@@AndrewChapman The grey sets definitely look unique in the whole show, but they did look bloody cheap as well, let's be honest. They looked like what they were, which was basically painted particle board. The most positive aspect of the original sets was more that they perfectly represented the drab humdrum nature of being stuck 3 million years in deep space with little company and nothing to do, which was really the overall theme of the first two series.
Red dwarf and the guys saved me in many ways. Had a rough childhood, parents constantly arguing, "mum" drunk 18 hours a day. My best friend would invite me over to his place for the weekend and we'd watch Red Dwarf whilst eating burgers his mum made. For those weekends, I could forget everything and laugh until my jaw hurt.
Beautiful comment mate, thank you very much for sharing that. I love that comedy transcends all time and cultural barriers. It's a shame that it is becoming increasingly under fire from snowflakes. I hope you are doing well mate and all is good. All best from 🇮🇪
And then we got Hattie, who gave a more fitting performance for the direction of the show anyway. My sister and I just named the character Hattie as well because our child brains couldn't fathom the same name on a different face :P
Norman Lovett kinda irritates me, though was funny as an early Holly. Loved Hattie's Holly more though. Hattie Hayridge is such a lovely, funny lady in real life.

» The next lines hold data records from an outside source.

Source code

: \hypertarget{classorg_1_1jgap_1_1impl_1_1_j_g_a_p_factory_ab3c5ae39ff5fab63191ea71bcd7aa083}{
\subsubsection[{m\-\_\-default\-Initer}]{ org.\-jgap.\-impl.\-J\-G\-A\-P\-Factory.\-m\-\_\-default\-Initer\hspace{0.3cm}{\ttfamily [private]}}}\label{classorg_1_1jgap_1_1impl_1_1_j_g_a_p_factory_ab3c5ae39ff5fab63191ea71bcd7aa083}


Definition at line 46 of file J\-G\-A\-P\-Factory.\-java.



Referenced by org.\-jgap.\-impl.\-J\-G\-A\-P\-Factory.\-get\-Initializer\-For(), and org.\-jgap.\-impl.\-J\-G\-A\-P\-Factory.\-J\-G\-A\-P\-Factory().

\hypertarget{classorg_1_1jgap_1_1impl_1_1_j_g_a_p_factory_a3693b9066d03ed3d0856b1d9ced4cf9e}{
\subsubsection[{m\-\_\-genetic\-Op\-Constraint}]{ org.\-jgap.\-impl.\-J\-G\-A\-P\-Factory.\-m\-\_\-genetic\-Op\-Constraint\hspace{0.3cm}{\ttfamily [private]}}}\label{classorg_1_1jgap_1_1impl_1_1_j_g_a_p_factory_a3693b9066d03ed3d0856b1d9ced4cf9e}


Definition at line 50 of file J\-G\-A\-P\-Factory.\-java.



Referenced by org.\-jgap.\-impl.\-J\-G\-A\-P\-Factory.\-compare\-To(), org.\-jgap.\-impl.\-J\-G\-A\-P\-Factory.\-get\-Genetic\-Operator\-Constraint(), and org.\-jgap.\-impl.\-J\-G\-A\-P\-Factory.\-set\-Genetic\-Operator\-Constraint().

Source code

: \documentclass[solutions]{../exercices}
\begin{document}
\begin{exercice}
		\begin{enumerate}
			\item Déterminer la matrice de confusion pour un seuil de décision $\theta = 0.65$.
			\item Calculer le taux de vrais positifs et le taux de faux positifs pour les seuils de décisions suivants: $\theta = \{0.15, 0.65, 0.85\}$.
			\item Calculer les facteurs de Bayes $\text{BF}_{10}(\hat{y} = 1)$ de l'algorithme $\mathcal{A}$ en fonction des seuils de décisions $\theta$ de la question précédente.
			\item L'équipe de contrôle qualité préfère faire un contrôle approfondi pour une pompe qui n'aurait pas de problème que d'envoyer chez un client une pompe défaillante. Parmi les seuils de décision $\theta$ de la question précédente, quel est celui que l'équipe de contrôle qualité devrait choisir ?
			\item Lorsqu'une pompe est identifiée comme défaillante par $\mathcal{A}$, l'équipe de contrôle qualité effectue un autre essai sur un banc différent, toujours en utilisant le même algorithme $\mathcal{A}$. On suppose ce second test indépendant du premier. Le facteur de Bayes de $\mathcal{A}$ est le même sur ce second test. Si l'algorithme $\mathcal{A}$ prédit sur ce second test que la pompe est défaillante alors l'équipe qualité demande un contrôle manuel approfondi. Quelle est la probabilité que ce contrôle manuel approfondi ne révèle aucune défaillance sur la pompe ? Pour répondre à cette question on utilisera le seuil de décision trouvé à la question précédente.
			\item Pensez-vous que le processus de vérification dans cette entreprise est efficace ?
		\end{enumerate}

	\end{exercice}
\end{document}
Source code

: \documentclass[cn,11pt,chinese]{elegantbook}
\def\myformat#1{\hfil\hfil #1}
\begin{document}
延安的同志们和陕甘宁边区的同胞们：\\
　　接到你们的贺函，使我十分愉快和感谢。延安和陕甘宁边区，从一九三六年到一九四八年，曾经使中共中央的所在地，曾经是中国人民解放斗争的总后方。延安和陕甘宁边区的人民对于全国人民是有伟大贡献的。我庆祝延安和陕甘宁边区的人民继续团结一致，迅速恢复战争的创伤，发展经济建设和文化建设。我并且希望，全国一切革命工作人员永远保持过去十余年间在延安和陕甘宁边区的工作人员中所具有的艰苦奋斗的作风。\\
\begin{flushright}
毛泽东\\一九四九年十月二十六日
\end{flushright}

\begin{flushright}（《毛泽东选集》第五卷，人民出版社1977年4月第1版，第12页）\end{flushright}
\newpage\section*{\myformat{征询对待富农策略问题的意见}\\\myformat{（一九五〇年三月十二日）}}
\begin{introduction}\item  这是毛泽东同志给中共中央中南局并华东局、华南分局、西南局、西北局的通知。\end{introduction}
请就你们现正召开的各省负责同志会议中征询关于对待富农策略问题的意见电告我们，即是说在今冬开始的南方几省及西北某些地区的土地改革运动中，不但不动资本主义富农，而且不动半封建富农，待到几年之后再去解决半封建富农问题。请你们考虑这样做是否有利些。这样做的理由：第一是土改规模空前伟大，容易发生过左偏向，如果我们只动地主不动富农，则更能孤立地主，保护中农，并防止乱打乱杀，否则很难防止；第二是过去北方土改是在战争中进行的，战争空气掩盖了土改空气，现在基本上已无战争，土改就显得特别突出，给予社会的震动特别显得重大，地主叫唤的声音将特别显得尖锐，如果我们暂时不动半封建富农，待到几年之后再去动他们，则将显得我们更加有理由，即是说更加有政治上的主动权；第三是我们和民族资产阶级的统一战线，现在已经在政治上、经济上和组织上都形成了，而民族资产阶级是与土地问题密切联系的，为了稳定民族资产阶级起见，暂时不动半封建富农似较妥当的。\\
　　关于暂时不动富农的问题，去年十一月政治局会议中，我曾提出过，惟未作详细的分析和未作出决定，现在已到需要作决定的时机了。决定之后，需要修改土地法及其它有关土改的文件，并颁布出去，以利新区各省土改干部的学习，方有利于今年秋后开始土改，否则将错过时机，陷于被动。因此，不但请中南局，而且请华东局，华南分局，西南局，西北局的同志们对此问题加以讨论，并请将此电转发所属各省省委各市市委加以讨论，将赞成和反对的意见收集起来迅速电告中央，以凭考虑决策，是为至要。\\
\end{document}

If the show ever ends, I can picture them reaching Earth and Lister finally making it to Fiji and starting his donut and hotdog business, except it’s Fiji three million years in the past.
The Red Dwarf documentaries are always full of joyful memories, even the producers and directors are full of beans. Looks like they had great fun for so many years
I always loved Holly best. Was gutted when he left the show but I'm glad to see he's now back. The one where he was in a monitor with a cap on top driving up and down the spaceship as a night guard was hilarious.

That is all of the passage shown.